### TRY IT
The entries that follow must be given again exactly, with the pictures excluded.

= Beginning of Section =

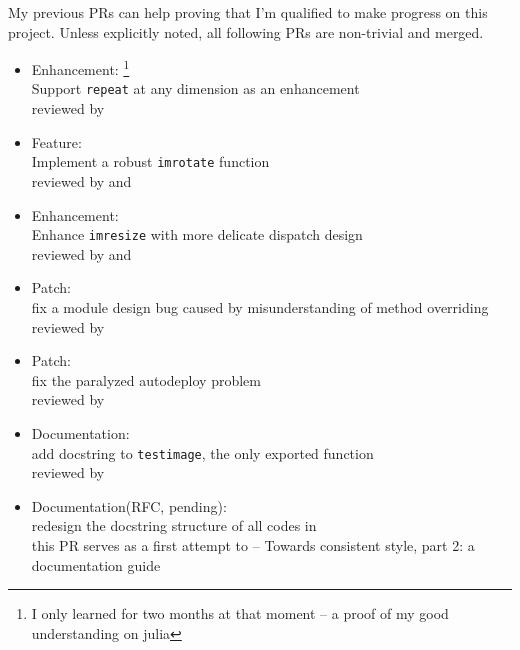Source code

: My previous PRs can help proving that I'm qualified to make progress on this project. Unless explicitly noted, all following PRs are non-trivial and merged.
\begin{itemize}
    \item Enhancement: \footnote{I only learned \langjulia{} for two months at that moment -- a proof of my good understanding on julia}\\
      {\small
      Support \texttt{repeat} at any dimension as an enhancement\\
      reviewed by \mbauman
      }
    \item Feature: \\
      {\small
      Implement a robust \texttt{imrotate} function\\
      reviewed by \evizero and \timholy
      }
    \item Enhancement: \\
      {\small
      Enhance \texttt{imresize} with more delicate dispatch design\\
      reviewed by \evizero and \timholy
      }
    \item Patch: \\
      {\small
      fix a module design bug caused by misunderstanding of method overriding\\
      reviewed by \julio
      }
    \item Patch:  \\
      {\small
      fix the paralyzed autodeploy problem\\
      reviewed by \evizero
      }
    \item Documentation: \\
      {\small
      add docstring to \texttt{testimage}, the only exported function\\
      reviewed by \timholy
      }
    \item Documentation(RFC, pending): \\
      {\small
      redesign the docstring structure of all codes in \imagebinarization\\
      this PR serves as a first attempt to  -- Towards consistent style, part 2: a documentation guide\\
}
\end{itemize}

= End of Section =

### ANSWER SECTION
Source code

: My previous PRs can help proving that I'm qualified to make progress on this project. Unless explicitly noted, all following PRs are non-trivial and merged.
\begin{itemize}
    \item Enhancement: \footnote{I only learned \langjulia{} for two months at that moment -- a proof of my good understanding on julia}\\
      {\small
      Support \texttt{repeat} at any dimension as an enhancement\\
      reviewed by \mbauman
      }
    \item Feature: \\
      {\small
      Implement a robust \texttt{imrotate} function\\
      reviewed by \evizero and \timholy
      }
    \item Enhancement: \\
      {\small
      Enhance \texttt{imresize} with more delicate dispatch design\\
      reviewed by \evizero and \timholy
      }
    \item Patch: \\
      {\small
      fix a module design bug caused by misunderstanding of method overriding\\
      reviewed by \julio
      }
    \item Patch:  \\
      {\small
      fix the paralyzed autodeploy problem\\
      reviewed by \evizero
      }
    \item Documentation: \\
      {\small
      add docstring to \texttt{testimage}, the only exported function\\
      reviewed by \timholy
      }
    \item Documentation(RFC, pending): \\
      {\small
      redesign the docstring structure of all codes in \imagebinarization\\
      this PR serves as a first attempt to  -- Towards consistent style, part 2: a documentation guide\\
}
\end{itemize}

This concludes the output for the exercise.